--- Exercise directions ---
The line containing "- Tipo de Políticas" marks the end; write out exactly every line from the start of the data up to and including it, without the pictures.

(Records drawn from a dataset)
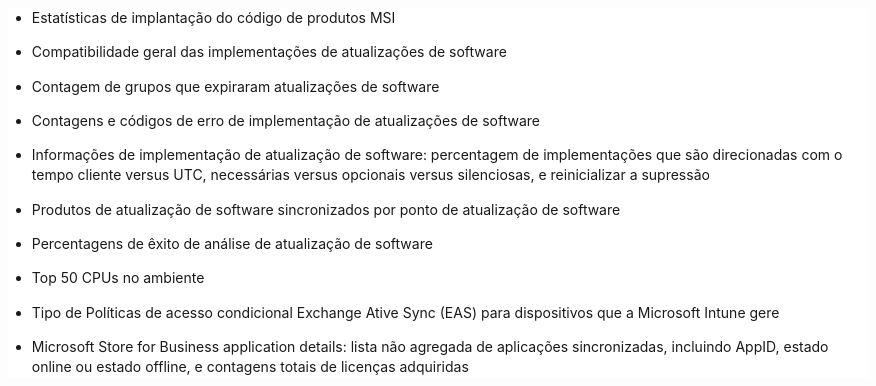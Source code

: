 - Estatísticas de implantação do código de produtos MSI 

- Compatibilidade geral das implementações de atualizações de software

- Contagem de grupos que expiraram atualizações de software

- Contagens e códigos de erro de implementação de atualizações de software

- Informações de implementação de atualização de software: percentagem de implementações que são direcionadas com o tempo cliente versus UTC, necessárias versus opcionais versus silenciosas, e reinicializar a supressão

- Produtos de atualização de software sincronizados por ponto de atualização de software

- Percentagens de êxito de análise de atualização de software

- Top 50 CPUs no ambiente

- Tipo de Políticas de acesso condicional Exchange Ative Sync (EAS) para dispositivos que a Microsoft Intune gere

- Microsoft Store for Business application details: lista não agregada de aplicações sincronizadas, incluindo AppID, estado online ou estado offline, e contagens totais de licenças adquiridas
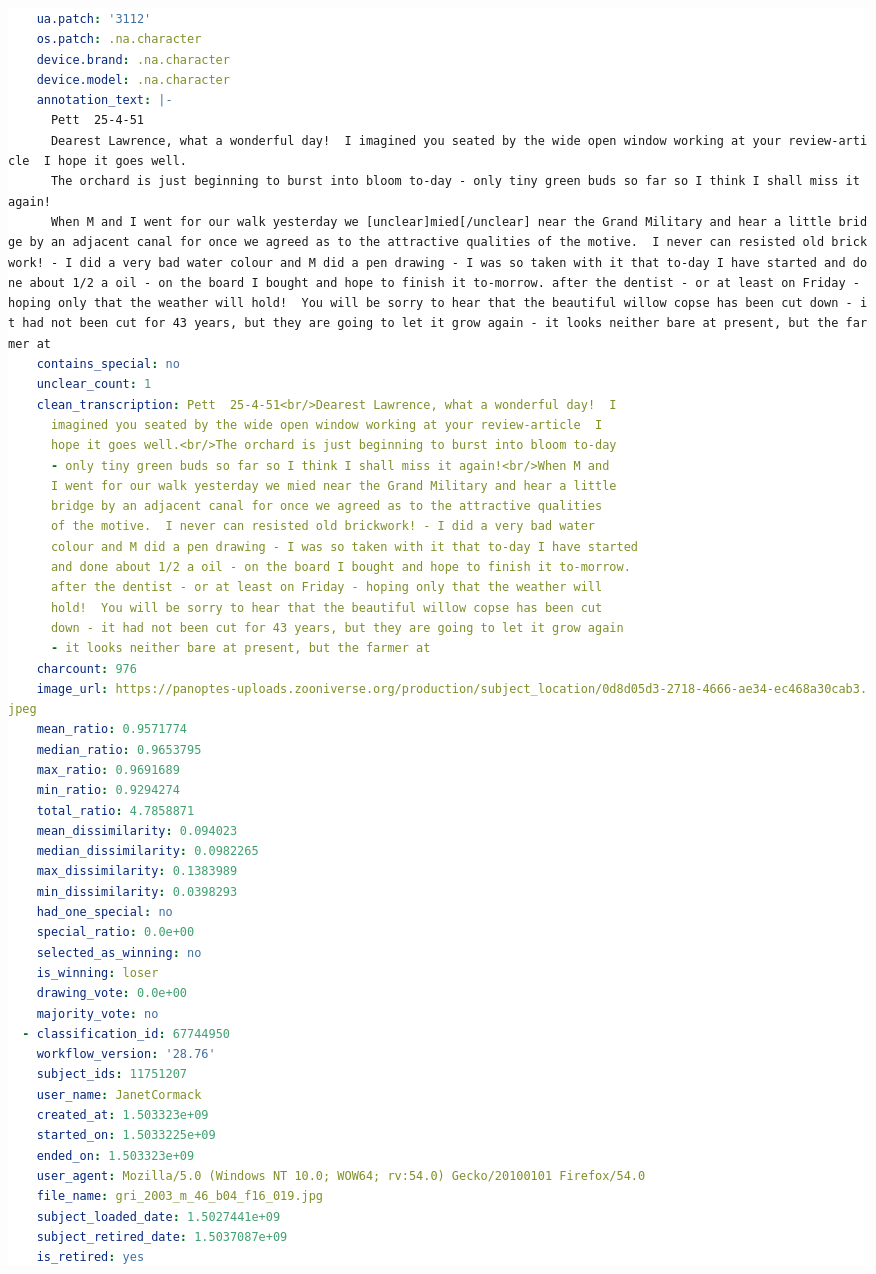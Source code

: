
 ```yaml
    ua.patch: '3112'
    os.patch: .na.character
    device.brand: .na.character
    device.model: .na.character
    annotation_text: |-
      Pett  25-4-51
      Dearest Lawrence, what a wonderful day!  I imagined you seated by the wide open window working at your review-article  I hope it goes well.
      The orchard is just beginning to burst into bloom to-day - only tiny green buds so far so I think I shall miss it again!
      When M and I went for our walk yesterday we [unclear]mied[/unclear] near the Grand Military and hear a little bridge by an adjacent canal for once we agreed as to the attractive qualities of the motive.  I never can resisted old brickwork! - I did a very bad water colour and M did a pen drawing - I was so taken with it that to-day I have started and done about 1/2 a oil - on the board I bought and hope to finish it to-morrow. after the dentist - or at least on Friday - hoping only that the weather will hold!  You will be sorry to hear that the beautiful willow copse has been cut down - it had not been cut for 43 years, but they are going to let it grow again - it looks neither bare at present, but the farmer at
    contains_special: no
    unclear_count: 1
    clean_transcription: Pett  25-4-51<br/>Dearest Lawrence, what a wonderful day!  I
      imagined you seated by the wide open window working at your review-article  I
      hope it goes well.<br/>The orchard is just beginning to burst into bloom to-day
      - only tiny green buds so far so I think I shall miss it again!<br/>When M and
      I went for our walk yesterday we mied near the Grand Military and hear a little
      bridge by an adjacent canal for once we agreed as to the attractive qualities
      of the motive.  I never can resisted old brickwork! - I did a very bad water
      colour and M did a pen drawing - I was so taken with it that to-day I have started
      and done about 1/2 a oil - on the board I bought and hope to finish it to-morrow.
      after the dentist - or at least on Friday - hoping only that the weather will
      hold!  You will be sorry to hear that the beautiful willow copse has been cut
      down - it had not been cut for 43 years, but they are going to let it grow again
      - it looks neither bare at present, but the farmer at
    charcount: 976
    image_url: https://panoptes-uploads.zooniverse.org/production/subject_location/0d8d05d3-2718-4666-ae34-ec468a30cab3.jpeg
    mean_ratio: 0.9571774
    median_ratio: 0.9653795
    max_ratio: 0.9691689
    min_ratio: 0.9294274
    total_ratio: 4.7858871
    mean_dissimilarity: 0.094023
    median_dissimilarity: 0.0982265
    max_dissimilarity: 0.1383989
    min_dissimilarity: 0.0398293
    had_one_special: no
    special_ratio: 0.0e+00
    selected_as_winning: no
    is_winning: loser
    drawing_vote: 0.0e+00
    majority_vote: no
  - classification_id: 67744950
    workflow_version: '28.76'
    subject_ids: 11751207
    user_name: JanetCormack
    created_at: 1.503323e+09
    started_on: 1.5033225e+09
    ended_on: 1.503323e+09
    user_agent: Mozilla/5.0 (Windows NT 10.0; WOW64; rv:54.0) Gecko/20100101 Firefox/54.0
    file_name: gri_2003_m_46_b04_f16_019.jpg
    subject_loaded_date: 1.5027441e+09
    subject_retired_date: 1.5037087e+09
    is_retired: yes
```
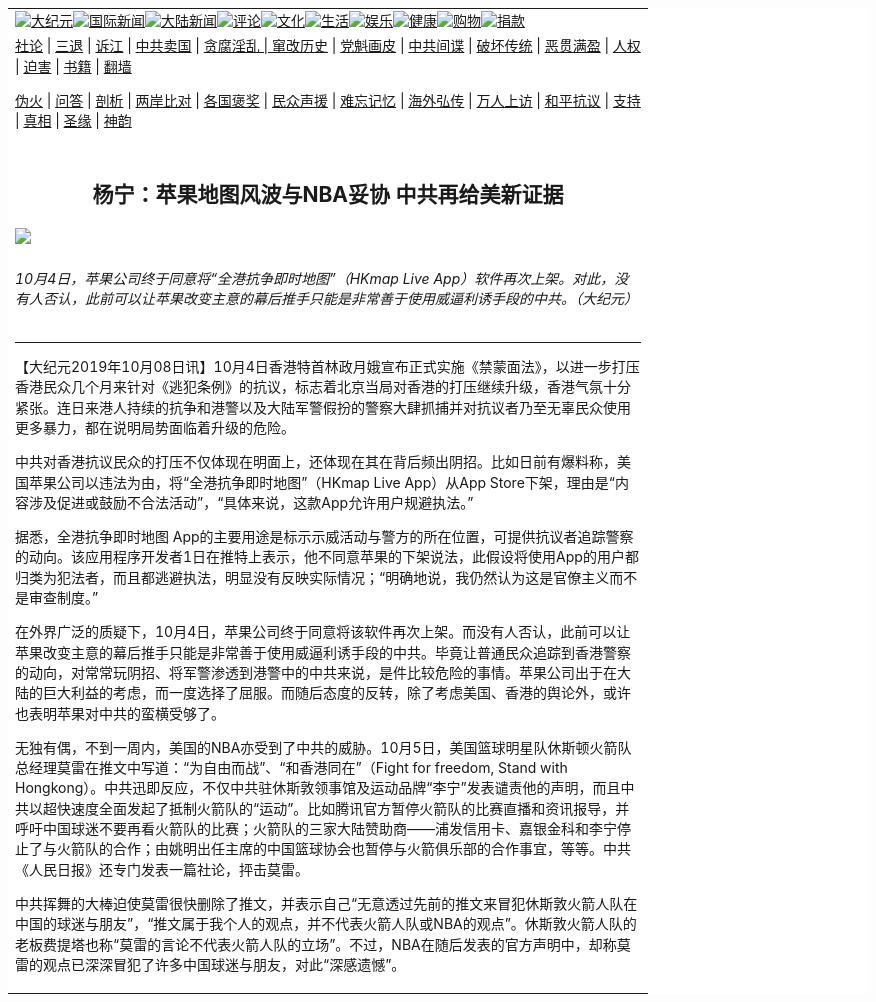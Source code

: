 <a name="1" id="1" target="_blank"></a><span id="1"></span>
<table border="0"><tr><td colspan="2" VALIGN=TOP><a href="https://github.com/woywz155/djy/blob/master/gb/nsc413.md#1"><img src="https://raw.githubusercontent.com/woywz155/www/master/t/djy/1.jpg" title="大纪元"></a><a href="https://github.com/woywz155/djy/blob/master/gb/n24hr.md#1"><img src="https://raw.githubusercontent.com/woywz155/www/master/t/djy/3.jpg" title="国际新闻"></a><a href="https://github.com/woywz155/djy/blob/master/gb/nsc413.md#1"><img src="https://raw.githubusercontent.com/woywz155/www/master/t/djy/4.jpg" title="大陆新闻"></a><a href="https://github.com/woywz155/djy/blob/master/gb/news392.md#1"><img src="https://raw.githubusercontent.com/woywz155/www/master/t/djy/5.jpg" title="评论"></a><a href="https://github.com/woywz155/djy/blob/master/gb/news2007.md#1"><img src="https://raw.githubusercontent.com/woywz155/www/master/t/djy/6.jpg" title="文化"></a><a href="https://github.com/woywz155/djy/blob/master/gb/news2008.md#1"><img src="https://raw.githubusercontent.com/woywz155/www/master/t/djy/7.jpg" title="生活"></a><a href="https://github.com/woywz155/djy/blob/master/gb/ncyule.md#1"><img src="https://raw.githubusercontent.com/woywz155/www/master/t/djy/8.jpg" title="娱乐"></a><a href="https://github.com/woywz155/djy/blob/master/gb/nsc1002.md#1"><img src="https://raw.githubusercontent.com/woywz155/www/master/t/djy/9.jpg" title="健康"><a href="https://www.youlucky.com"><img src="https://raw.githubusercontent.com/woywz155/www/master/t/djy/10.jpg" title="购物"></a><a href="https://www.supportepoch.org/donation?utm_medium=epochtimes&utm_source=referral&utm_campaign=donate_button_djyhomepage"><img src="https://raw.githubusercontent.com/woywz155/www/master/t/djy/12.jpg" title="捐款"></a></td></tr>
<tr><td colspan="2" VALIGN=TOP><a target="_blank" href="https://git.io/fjCRf">社论</a> | <a target="_blank" href="https://github.com/woywz155/djy/blob/master/gb/nf5657.md#1">三退</a> | <a target="_blank" href="https://github.com/woywz155/djy/blob/master/gb/nf6123.md#1">诉江</a> | <a target="_blank" href="https://github.com/woywz155/djy/blob/master/gb/nf1176117.md#1">中共卖国</a> | <a target="_blank" href="https://github.com/woywz155/djy/blob/master/gb/nf5773.md#1">贪腐淫乱 | <a target="_blank" href="https://github.com/woywz155/djy/blob/master/gb/nf1176115.md#1">窜改历史</a> | <a target="_blank" href="https://github.com/woywz155/djy/blob/master/gb/nf1176107.md#1">党魁画皮</a> | <a target="_blank" href="https://github.com/woywz155/djy/blob/master/gb/nf1320400.md#1">中共间谍</a> | <a target="_blank" href="https://github.com/woywz155/djy/blob/master/gb/nf1176114.md#1">破坏传统</a> | <a target="_blank" href="https://github.com/woywz155/djy/blob/master/gb/nf5287.md#1">恶贯满盈</a> | <a target="_blank" href="https://github.com/woywz155/djy/blob/master/gb/ncid278.md#1">人权</a> | <a target="_blank" href="https://github.com/woywz155/djy/blob/master/gb/nf1176111.md#1">迫害</a> | <a target="_blank" href="https://github.com/woywz155/djy/blob/master/gb/nf1235328.md#1">书籍</a> | <a target="_blank" href="https://github.com/woywz155/www/blob/master/README.md?zsrh#1">翻墙</a></p><p><a target="_blank" href="https://github.com/woywz155/djy/blob/master/gb/nf5562.md#1">伪火</a> | <a target="_blank" href="https://github.com/woywz155/djy/blob/master/gb/nf4378.md#1">问答</a> | <a target="_blank" href="https://github.com/woywz155/djy/blob/master/gb/nf5792.md#1">剖析</a> | <a target="_blank" href="https://github.com/woywz155/djy/blob/master/gb/nf5735.md#1">两岸比对</a> | <a target="_blank" href="https://github.com/woywz155/djy/blob/master/gb/nf6119.md#1">各国褒奖</a> | <a target="_blank" href="https://github.com/woywz155/djy/blob/master/gb/nf6120.md#1">民众声援</a> | <a target="_blank" href="https://github.com/woywz155/djy/blob/master/gb/nf1188594.md#1">难忘记忆</a> | <a target="_blank" href="https://github.com/woywz155/djy/blob/master/gb/nf3180.md#1">海外弘传</a> | <a target="_blank" href="https://github.com/woywz155/djy/blob/master/gb/nf5410.md#1">万人上访</a> | <a target="_blank" href="https://github.com/woywz155/ntdtv/blob/master/gb/prog1530_1.md#1">和平抗议</a> | <a target="_blank" href="https://github.com/woywz155/djy/blob/master/gb/nf4386.md#1">支持</a> | <a target="_blank" href="https://github.com/woywz155/djy/blob/master/gb/nf4389.md#1">真相</a> | <a target="_blank" href="https://github.com/woywz155/djy/blob/master/gb/nf5790.md#1">圣缘</a> | <a target="_blank" href="https://github.com/woywz155/djy/blob/master/gb/nf4786.md#1">神韵</a></td></tr>
<tr><td VALIGN=TOP width="626"><h2 align=center>杨宁：苹果地图风波与NBA妥协 中共再给美新证据</h2>
<img src="http://i.epochtimes.com/assets/uploads/2019/10/1311130346511459-320x200-600x400.jpg" />
<h6>10月4日，苹果公司终于同意将“全港抗争即时地图”（HKmap Live App）软件再次上架。对此，没有人否认，此前可以让苹果改变主意的幕后推手只能是非常善于使用威逼利诱手段的中共。（大纪元）
</h6>
<hr>
<p>【大纪元2019年10月08日讯】10月4日香港特首林政月娥宣布正式实施《禁蒙面法》，以进一步打压香港民众几个月来针对《逃犯条例》的抗议，标志着北京当局对香港的打压继续升级，香港气氛十分紧张。连日来港人持续的抗争和港警以及大陆军警假扮的警察大肆抓捕并对抗议者乃至无辜民众使用更多暴力，都在说明局势面临着升级的危险。</p>
<p>中共对香港抗议民众的打压不仅体现在明面上，还体现在其在背后频出阴招。比如日前有爆料称，美国苹果公司以违法为由，将“全港抗争即时地图”（HKmap Live App）从App Store下架，理由是“内容涉及促进或鼓励不合法活动”，“具体来说，这款App允许用户规避执法。”</p>
<p>据悉，全港抗争即时地图 App的主要用途是标示示威活动与警方的所在位置，可提供抗议者追踪警察的动向。该应用程序开发者1日在推特上表示，他不同意苹果的下架说法，此假设将使用App的用户都归类为犯法者，而且都逃避执法，明显没有反映实际情况；“明确地说，我仍然认为这是官僚主义而不是审查制度。”</p>
<p>在外界广泛的质疑下，10月4日，苹果公司终于同意将该软件再次上架。而没有人否认，此前可以让苹果改变主意的幕后推手只能是非常善于使用威逼利诱手段的中共。毕竟让普通民众追踪到香港警察的动向，对常常玩阴招、将军警渗透到港警中的中共来说，是件比较危险的事情。苹果公司出于在大陆的巨大利益的考虑，而一度选择了屈服。而随后态度的反转，除了考虑美国、香港的舆论外，或许也表明苹果对中共的蛮横受够了。</p>
<p>无独有偶，不到一周内，美国的NBA亦受到了中共的威胁。10月5日，美国篮球明星队休斯顿火箭队总经理莫雷在推文中写道：“为自由而战”、“和香港同在”（Fight for freedom, Stand with Hongkong）。中共迅即反应，不仅中共驻休斯敦领事馆及运动品牌“李宁”发表谴责他的声明，而且中共以超快速度全面发起了抵制火箭队的“运动”。比如腾讯官方暂停火箭队的比赛直播和资讯报导，并呼吁中国球迷不要再看火箭队的比赛；火箭队的三家大陆赞助商——浦发信用卡、嘉银金科和李宁停止了与火箭队的合作；由姚明出任主席的中国篮球协会也暂停与火箭俱乐部的合作事宜，等等。中共《人民日报》还专门发表一篇社论，抨击莫雷。</p>
<p>中共挥舞的大棒迫使莫雷很快删除了推文，并表示自己“无意透过先前的推文来冒犯休斯敦火箭人队在中国的球迷与朋友”，“推文属于我个人的观点，并不代表火箭人队或NBA的观点”。休斯敦火箭人队的老板费提塔也称“莫雷的言论不代表火箭人队的立场”。不过，NBA在随后发表的官方声明中，却称莫雷的观点已深深冒犯了许多中国球迷与朋友，对此“深感遗憾”。</p>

--- Solution ---
Source code

: - Estatísticas de implantação do código de produtos MSI 

- Compatibilidade geral das implementações de atualizações de software

- Contagem de grupos que expiraram atualizações de software

- Contagens e códigos de erro de implementação de atualizações de software

- Informações de implementação de atualização de software: percentagem de implementações que são direcionadas com o tempo cliente versus UTC, necessárias versus opcionais versus silenciosas, e reinicializar a supressão

- Produtos de atualização de software sincronizados por ponto de atualização de software

- Percentagens de êxito de análise de atualização de software

- Top 50 CPUs no ambiente

- Tipo de Políticas de acesso condicional Exchange Ative Sync (EAS) para dispositivos que a Microsoft Intune gere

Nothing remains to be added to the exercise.